Search code examples
pythontensorflowkerasgenerator

Tensorflow dataset from generator OutOfRangeError: End of sequence


Function that returns a generator:

def img_x_gen(dir):
    files = glob.glob(f'{dir}/*.jpg')
    for file in files:
        X_i = np.asarray(Image.open(file))
        X_i = X_i / 255.0
        yield X_i, X_i  # It's an autoencoder so return X_i twice

Creating the datasets:

types = (tf.float32, tf.float32)
shapes = (img_shape, img_shape)
ds_train = tf.data.Dataset.from_generator(img_x_gen, types, shapes,
    args=['train/img_sq']).batch(batch_size)
ds_valid = tf.data.Dataset.from_generator(img_x_gen, types, shapes,
    args=['valid/img_sq'],).batch(batch_size)

Calling fit method:

vae.fit(ds_train, epochs=3, validation_data=ds_valid, verbose=True) 

I get the error in the question title:

OutOfRangeError:  End of sequence

The number of examples in the training set is 894, in the validation set it's 247. batch_size is 32. I know the model works if I load data into memory.

I've also tried making a generator and manually batching (and passing steps_per_epoch and validation_steps to the model.fit method), but that runs into a similar error: Your input ran out of data; interrupting training.

So clearly I don't understand something about generators.


Solution

  • You can directly use model.fit_generator() with generators instead of model.fit().
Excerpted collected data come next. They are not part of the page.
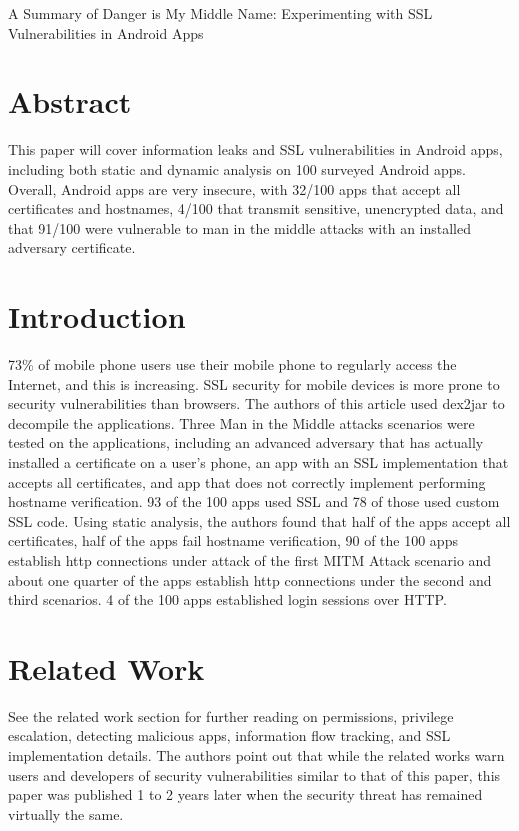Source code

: \documentclass{article}
\begin{document}
\begin{center}
\LARGE A Summary of Danger is My Middle Name: Experimenting with SSL Vulnerabilities in Android Apps 
\end{center}

\section{Abstract}
This paper will cover information leaks and SSL vulnerabilities in Android apps, including both static and dynamic analysis on 100 surveyed Android apps. Overall, Android apps are very insecure, with 32/100 apps that accept all certificates and hostnames, 4/100 that transmit sensitive, unencrypted data, and that 91/100 were vulnerable to man in the middle attacks with an installed adversary certificate. 

\section{Introduction}
73\% of mobile phone users use their mobile phone to regularly access the Internet, and this is increasing. SSL security for mobile devices is more prone to security vulnerabilities than browsers. The authors of this article used dex2jar to decompile the applications. Three Man in the Middle attacks scenarios were tested on the applications, including an advanced adversary that has actually installed a certificate on a user's phone, an app with an SSL implementation that accepts all certificates, and app that does not correctly implement performing hostname verification. 93 of the 100 apps used SSL and 78 of those used custom SSL code. Using static analysis, the authors found that half of the apps accept all certificates, half of the apps fail hostname verification, 90 of the 100 apps establish http connections under attack of the first MITM Attack scenario and about one quarter of the apps establish http connections under the second and third scenarios. 4 of the 100 apps established login sessions over HTTP.

\section{Related Work}
See the related work section for further reading on permissions, privilege escalation, detecting malicious apps, information flow tracking, and SSL implementation details. The authors point out that while the related works warn users and developers of security vulnerabilities similar to that of this paper, this paper was published 1 to 2 years later when the security threat has remained virtually the same. 
\end{document}
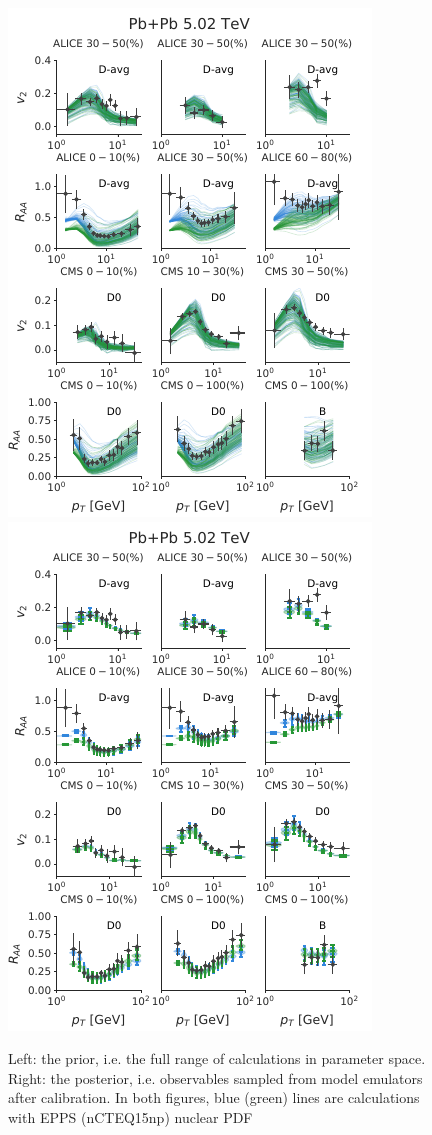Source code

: \documentclass[aps, prc, reprint, amsmath, groupedaddress, nofootinbib]{revtex4-1}
\begin{document}
\begin{figure}
\includegraphics[width=.49\textwidth]{observables_design.pdf}
\includegraphics[width=.49\textwidth]{observables_posterior.pdf}
\caption{Left: the prior, i.e. the full range of calculations in parameter space. Right: the posterior, i.e. observables sampled from model emulators after calibration. In both figures, blue (green) lines are calculations with EPPS (nCTEQ15np) nuclear PDF}\label{plots:deisgn_posterior_obs}
\end{figure}
\end{document}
You are receiving this error because your generator does not yield require number of values as per shape of your input . You can quick fix it by making it an infinite generator.

    def img_x_gen(dir):
        while True:
            # Make your generator infinite
            files = glob.glob(f'{dir}/*.jpg')
            for file in files:
                X_i = np.asarray(Image.open(file))
                X_i = X_i / 255.0
                yield X_i, X_i 
    

    and then modify the fit function in this way:

    vae.fit(ds_train, epochs = 3, validation_data = ds_valid, verbose=True, steps_per_epoch = <TRAIN LENGTH>//batch_size,  validation_steps = <VAL LENGTH>//batch_size)